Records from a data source
==*==

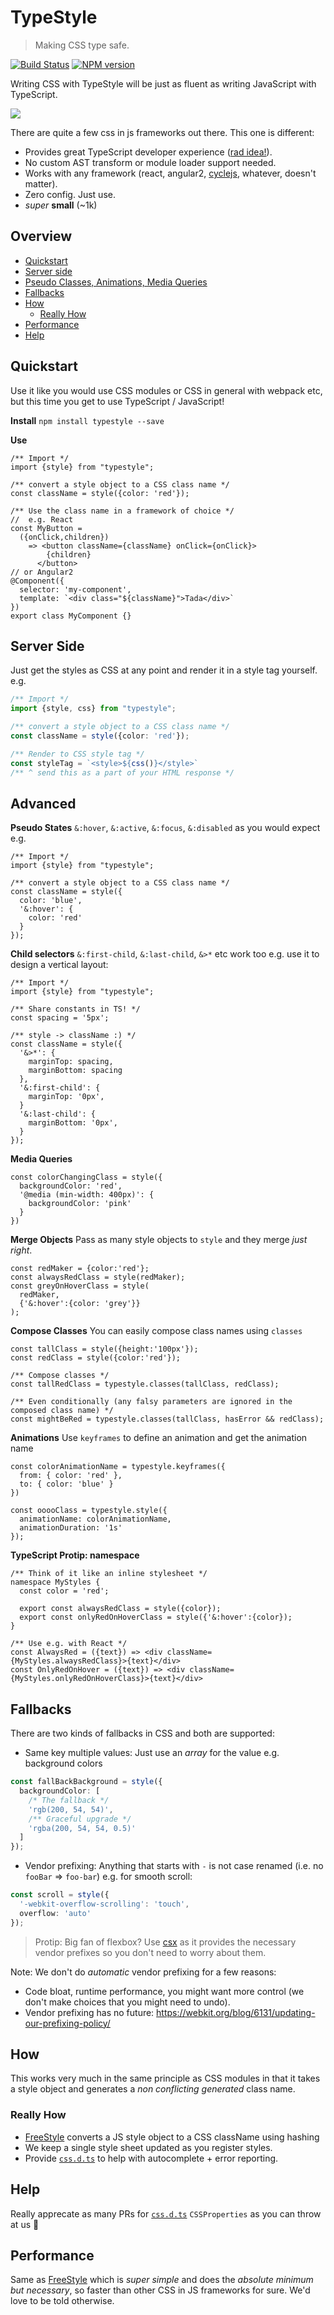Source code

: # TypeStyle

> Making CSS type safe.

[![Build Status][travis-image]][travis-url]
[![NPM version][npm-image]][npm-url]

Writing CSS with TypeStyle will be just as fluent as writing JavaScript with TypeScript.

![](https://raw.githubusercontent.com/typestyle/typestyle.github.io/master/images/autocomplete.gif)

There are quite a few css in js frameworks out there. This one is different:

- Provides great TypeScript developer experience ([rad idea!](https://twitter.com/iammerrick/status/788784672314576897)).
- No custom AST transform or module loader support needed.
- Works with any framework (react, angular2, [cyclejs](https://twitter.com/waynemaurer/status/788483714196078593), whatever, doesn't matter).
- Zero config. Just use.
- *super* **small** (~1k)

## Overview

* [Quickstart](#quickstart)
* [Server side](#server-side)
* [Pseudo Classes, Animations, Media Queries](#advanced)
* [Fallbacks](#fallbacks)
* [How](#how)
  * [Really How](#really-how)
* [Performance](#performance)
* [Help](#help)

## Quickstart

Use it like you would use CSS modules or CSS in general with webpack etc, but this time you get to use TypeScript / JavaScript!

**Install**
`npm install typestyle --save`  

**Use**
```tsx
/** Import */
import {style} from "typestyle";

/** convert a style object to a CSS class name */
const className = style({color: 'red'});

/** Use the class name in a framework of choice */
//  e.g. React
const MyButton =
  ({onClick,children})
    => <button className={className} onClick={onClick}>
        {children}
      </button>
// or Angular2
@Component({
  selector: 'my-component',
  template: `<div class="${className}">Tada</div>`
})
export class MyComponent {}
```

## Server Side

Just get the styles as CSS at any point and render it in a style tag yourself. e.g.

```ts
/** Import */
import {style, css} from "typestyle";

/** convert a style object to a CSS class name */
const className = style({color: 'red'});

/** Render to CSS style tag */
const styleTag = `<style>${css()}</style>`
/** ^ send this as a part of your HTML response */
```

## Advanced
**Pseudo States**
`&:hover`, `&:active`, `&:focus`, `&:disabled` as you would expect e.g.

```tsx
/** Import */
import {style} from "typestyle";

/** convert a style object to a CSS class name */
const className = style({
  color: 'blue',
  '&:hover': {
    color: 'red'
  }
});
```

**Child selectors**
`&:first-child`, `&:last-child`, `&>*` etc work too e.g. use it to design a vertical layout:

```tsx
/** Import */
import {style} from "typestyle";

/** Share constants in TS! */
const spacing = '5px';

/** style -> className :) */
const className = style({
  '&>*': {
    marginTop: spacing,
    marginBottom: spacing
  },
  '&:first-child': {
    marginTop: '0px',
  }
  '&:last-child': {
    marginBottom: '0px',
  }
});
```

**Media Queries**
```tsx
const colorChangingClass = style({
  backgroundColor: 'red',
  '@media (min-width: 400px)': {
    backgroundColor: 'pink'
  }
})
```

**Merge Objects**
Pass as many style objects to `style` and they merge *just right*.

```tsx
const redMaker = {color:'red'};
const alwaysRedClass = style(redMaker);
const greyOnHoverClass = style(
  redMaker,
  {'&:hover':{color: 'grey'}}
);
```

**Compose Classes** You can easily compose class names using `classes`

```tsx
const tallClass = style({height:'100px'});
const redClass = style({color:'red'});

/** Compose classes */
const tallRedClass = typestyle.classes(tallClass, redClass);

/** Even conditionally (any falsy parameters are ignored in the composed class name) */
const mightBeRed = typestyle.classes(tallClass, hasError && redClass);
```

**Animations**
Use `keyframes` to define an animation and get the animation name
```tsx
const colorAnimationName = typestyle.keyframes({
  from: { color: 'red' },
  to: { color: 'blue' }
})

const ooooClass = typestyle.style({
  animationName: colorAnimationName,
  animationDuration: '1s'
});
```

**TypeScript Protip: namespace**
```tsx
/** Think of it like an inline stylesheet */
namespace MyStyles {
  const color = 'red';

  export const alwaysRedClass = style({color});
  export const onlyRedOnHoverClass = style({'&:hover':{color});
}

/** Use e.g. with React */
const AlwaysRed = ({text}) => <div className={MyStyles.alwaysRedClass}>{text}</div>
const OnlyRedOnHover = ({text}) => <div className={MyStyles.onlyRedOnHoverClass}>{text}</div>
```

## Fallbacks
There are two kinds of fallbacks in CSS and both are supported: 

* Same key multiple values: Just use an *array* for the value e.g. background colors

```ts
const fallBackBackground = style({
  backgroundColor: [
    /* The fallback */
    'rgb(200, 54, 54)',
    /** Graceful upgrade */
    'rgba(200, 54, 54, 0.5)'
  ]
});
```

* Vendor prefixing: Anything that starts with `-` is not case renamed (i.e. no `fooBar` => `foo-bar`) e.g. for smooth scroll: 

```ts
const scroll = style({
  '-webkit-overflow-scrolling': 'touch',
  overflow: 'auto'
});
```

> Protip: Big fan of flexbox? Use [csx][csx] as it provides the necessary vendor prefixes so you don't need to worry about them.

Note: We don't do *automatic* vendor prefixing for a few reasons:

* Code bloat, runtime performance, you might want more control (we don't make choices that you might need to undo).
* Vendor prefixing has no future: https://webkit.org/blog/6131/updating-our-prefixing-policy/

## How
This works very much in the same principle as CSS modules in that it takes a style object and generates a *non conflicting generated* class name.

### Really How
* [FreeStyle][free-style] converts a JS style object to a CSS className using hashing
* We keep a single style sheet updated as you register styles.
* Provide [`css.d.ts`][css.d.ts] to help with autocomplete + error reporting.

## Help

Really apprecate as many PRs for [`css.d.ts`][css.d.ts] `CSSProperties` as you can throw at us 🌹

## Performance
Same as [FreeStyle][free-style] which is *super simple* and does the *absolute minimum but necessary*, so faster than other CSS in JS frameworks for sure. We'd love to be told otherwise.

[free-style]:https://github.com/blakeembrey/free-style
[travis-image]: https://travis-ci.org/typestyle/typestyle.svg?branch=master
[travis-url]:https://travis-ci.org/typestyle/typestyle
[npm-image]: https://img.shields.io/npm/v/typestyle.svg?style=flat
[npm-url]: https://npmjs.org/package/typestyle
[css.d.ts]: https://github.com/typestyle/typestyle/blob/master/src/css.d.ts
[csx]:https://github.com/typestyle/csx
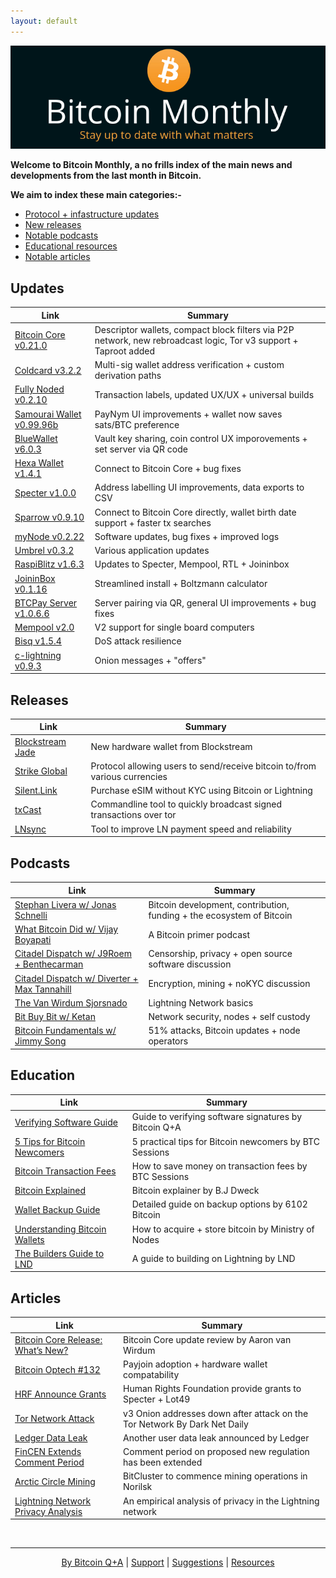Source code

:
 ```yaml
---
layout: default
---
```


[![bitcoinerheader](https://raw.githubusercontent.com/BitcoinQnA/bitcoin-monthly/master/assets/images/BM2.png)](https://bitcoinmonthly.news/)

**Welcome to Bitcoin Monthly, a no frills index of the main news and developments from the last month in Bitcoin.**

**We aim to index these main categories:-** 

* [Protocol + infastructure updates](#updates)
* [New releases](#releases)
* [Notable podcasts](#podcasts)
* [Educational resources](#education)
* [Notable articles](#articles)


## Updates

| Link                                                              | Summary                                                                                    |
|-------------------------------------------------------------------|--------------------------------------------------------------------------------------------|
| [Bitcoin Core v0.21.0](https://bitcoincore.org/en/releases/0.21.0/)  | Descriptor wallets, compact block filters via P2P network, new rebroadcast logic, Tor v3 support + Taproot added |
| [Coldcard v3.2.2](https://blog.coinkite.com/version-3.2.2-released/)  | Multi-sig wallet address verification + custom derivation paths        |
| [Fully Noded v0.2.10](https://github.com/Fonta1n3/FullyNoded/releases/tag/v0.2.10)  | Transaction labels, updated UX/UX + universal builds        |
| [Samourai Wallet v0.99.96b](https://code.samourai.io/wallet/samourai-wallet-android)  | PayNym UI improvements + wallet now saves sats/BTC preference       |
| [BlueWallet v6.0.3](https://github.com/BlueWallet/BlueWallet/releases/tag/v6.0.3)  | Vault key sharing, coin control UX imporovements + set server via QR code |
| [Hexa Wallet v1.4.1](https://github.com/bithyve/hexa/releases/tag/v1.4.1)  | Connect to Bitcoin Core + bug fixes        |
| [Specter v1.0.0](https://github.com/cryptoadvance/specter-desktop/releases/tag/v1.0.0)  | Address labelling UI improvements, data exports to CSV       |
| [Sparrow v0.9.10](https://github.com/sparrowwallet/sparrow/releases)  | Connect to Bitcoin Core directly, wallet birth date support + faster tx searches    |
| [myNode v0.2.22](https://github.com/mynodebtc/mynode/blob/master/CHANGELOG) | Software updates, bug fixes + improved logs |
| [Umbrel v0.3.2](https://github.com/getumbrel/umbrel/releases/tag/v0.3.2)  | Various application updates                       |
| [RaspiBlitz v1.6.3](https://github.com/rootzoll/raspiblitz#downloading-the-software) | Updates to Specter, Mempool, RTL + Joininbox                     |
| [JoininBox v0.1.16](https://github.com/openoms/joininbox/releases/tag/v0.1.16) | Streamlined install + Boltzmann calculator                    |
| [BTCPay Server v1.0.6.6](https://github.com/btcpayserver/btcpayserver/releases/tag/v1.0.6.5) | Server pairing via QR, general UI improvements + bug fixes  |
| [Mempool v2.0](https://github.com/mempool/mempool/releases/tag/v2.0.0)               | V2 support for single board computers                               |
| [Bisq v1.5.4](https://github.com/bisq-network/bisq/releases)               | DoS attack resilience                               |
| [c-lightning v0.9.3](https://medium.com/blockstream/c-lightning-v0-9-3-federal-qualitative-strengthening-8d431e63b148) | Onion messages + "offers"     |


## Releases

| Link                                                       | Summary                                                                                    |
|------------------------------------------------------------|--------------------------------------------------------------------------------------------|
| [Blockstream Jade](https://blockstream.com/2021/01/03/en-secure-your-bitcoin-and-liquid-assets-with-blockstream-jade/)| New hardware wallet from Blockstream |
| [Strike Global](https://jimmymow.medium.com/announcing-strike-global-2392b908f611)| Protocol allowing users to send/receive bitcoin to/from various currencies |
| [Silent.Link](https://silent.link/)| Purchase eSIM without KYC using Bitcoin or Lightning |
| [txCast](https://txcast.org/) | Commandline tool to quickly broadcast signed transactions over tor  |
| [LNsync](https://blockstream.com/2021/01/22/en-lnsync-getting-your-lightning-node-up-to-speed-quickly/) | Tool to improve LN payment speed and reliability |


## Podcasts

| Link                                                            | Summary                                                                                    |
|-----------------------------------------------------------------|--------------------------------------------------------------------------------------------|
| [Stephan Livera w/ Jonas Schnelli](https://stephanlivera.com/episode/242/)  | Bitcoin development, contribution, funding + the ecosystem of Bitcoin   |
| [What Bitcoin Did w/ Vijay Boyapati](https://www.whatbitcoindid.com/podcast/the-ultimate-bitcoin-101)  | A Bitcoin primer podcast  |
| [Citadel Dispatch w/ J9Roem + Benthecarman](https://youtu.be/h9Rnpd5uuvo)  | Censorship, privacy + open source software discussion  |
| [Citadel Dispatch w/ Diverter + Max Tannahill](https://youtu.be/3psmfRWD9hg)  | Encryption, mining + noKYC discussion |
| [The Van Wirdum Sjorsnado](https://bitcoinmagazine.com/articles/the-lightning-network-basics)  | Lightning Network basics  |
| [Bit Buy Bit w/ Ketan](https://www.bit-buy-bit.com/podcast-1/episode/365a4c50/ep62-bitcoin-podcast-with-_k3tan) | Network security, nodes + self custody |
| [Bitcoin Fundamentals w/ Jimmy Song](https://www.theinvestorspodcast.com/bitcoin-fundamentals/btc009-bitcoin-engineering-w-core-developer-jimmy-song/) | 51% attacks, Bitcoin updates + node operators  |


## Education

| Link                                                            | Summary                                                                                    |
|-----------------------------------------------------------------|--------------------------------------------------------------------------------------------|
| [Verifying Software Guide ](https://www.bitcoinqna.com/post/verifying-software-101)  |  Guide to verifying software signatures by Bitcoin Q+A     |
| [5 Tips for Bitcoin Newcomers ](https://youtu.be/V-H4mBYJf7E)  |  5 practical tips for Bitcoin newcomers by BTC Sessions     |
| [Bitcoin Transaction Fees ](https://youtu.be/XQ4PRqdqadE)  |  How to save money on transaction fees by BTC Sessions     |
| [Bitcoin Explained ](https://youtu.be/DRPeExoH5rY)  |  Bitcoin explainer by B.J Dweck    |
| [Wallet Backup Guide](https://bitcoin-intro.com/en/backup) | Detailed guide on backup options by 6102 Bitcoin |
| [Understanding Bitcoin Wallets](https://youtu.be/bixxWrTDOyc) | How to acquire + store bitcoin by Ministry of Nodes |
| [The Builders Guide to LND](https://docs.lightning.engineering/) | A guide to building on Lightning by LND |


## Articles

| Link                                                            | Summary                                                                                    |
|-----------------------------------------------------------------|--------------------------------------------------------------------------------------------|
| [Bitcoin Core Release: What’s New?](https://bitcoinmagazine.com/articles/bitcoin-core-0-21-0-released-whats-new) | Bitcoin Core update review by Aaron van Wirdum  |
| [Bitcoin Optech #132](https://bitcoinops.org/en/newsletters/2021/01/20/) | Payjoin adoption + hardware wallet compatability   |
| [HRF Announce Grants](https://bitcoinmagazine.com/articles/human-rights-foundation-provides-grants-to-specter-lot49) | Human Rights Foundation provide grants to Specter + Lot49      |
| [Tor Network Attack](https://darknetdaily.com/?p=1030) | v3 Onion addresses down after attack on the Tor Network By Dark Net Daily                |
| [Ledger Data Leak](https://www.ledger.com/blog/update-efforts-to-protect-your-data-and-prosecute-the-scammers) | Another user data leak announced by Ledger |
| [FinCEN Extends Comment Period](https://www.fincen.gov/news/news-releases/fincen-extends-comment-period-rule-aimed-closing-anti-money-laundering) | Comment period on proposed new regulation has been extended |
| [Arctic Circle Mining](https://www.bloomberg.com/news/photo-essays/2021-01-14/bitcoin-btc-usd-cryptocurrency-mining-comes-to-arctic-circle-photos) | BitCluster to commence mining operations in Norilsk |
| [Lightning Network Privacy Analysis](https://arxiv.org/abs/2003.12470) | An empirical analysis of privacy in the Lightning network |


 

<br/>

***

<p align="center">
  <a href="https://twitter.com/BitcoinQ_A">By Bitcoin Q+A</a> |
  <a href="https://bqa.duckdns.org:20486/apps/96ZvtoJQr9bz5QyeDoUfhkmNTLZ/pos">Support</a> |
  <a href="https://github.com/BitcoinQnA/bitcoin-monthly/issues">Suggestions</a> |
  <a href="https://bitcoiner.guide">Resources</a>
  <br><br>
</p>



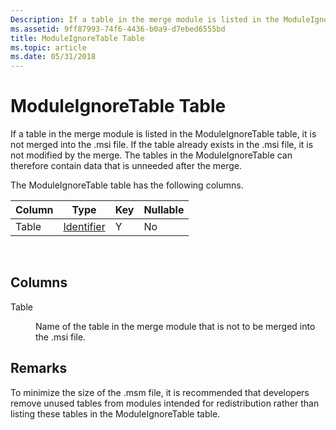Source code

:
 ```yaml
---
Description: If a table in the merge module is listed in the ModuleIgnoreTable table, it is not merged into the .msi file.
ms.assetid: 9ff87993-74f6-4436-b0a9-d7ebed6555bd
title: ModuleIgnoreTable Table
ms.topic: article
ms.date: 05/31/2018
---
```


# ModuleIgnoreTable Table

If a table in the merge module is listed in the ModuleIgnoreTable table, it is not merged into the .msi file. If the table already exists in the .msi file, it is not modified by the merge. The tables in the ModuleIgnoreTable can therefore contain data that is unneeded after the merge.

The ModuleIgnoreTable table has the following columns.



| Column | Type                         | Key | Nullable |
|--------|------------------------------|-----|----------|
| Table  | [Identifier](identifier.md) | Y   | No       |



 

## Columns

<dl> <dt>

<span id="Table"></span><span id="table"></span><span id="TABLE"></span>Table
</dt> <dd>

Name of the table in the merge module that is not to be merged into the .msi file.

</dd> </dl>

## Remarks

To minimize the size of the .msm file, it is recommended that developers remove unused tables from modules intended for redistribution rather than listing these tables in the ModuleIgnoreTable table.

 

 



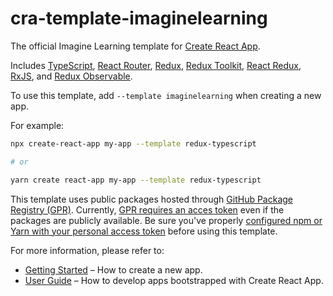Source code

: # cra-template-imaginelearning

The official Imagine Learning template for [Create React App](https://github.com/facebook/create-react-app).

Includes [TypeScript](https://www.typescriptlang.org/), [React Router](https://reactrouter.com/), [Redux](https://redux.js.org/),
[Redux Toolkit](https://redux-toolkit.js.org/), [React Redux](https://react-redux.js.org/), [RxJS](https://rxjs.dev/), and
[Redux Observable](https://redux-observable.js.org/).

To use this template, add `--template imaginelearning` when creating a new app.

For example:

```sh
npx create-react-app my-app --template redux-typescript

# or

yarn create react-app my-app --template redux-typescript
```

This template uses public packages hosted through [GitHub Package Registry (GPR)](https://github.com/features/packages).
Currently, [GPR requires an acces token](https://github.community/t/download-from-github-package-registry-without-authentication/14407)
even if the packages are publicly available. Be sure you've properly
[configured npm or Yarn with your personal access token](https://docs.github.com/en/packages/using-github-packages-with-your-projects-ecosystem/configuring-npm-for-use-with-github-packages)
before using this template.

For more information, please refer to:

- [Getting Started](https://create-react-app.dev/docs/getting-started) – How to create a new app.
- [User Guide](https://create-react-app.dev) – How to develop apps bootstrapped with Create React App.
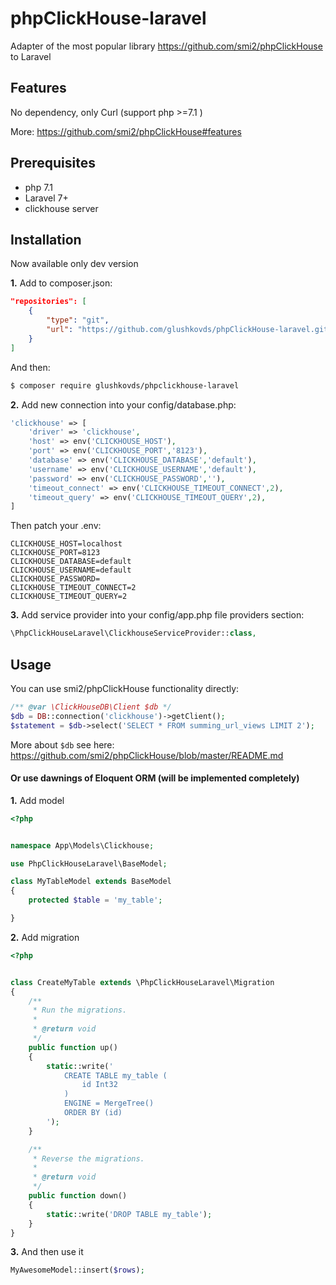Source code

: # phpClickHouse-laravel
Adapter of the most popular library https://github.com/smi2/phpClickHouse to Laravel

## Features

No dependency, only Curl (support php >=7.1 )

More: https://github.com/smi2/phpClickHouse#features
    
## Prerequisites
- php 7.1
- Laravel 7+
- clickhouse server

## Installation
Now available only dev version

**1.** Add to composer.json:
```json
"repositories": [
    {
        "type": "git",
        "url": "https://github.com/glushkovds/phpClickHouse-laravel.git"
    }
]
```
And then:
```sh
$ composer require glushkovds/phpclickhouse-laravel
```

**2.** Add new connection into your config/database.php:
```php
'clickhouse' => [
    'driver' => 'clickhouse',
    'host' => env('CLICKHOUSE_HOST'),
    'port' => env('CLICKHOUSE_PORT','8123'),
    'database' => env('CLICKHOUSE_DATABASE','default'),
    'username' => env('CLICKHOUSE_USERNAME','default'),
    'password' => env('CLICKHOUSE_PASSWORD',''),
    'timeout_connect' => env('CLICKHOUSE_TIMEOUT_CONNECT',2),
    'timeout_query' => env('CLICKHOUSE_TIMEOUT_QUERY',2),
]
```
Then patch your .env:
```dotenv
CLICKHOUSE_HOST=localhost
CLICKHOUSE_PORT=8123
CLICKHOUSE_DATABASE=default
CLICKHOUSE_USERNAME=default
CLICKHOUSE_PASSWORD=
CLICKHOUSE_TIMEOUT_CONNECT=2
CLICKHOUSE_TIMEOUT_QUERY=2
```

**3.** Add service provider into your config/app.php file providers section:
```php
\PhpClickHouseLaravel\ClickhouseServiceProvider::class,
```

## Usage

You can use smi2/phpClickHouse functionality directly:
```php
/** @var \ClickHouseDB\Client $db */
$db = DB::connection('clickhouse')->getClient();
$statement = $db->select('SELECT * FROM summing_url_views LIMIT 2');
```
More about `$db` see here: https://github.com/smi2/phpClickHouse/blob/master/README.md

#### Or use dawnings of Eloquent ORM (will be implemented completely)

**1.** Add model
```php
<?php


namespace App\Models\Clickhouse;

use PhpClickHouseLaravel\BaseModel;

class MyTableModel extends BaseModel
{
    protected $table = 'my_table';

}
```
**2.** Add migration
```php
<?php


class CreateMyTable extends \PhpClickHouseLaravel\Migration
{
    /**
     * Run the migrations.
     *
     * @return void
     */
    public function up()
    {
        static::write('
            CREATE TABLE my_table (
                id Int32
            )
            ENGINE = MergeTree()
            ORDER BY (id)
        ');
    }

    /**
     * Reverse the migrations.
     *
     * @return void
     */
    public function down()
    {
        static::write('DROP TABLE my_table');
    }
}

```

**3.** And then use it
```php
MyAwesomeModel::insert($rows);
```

==*==

> [Requirement] Search the entries above for lines containing the word "bitcoinmagazine", and copy each one.

> [Solution]
| [The Van Wirdum Sjorsnado](https://bitcoinmagazine.com/articles/the-lightning-network-basics)  | Lightning Network basics  |
| [Bitcoin Core Release: What’s New?](https://bitcoinmagazine.com/articles/bitcoin-core-0-21-0-released-whats-new) | Bitcoin Core update review by Aaron van Wirdum  |
| [HRF Announce Grants](https://bitcoinmagazine.com/articles/human-rights-foundation-provides-grants-to-specter-lot49) | Human Rights Foundation provide grants to Specter + Lot49      |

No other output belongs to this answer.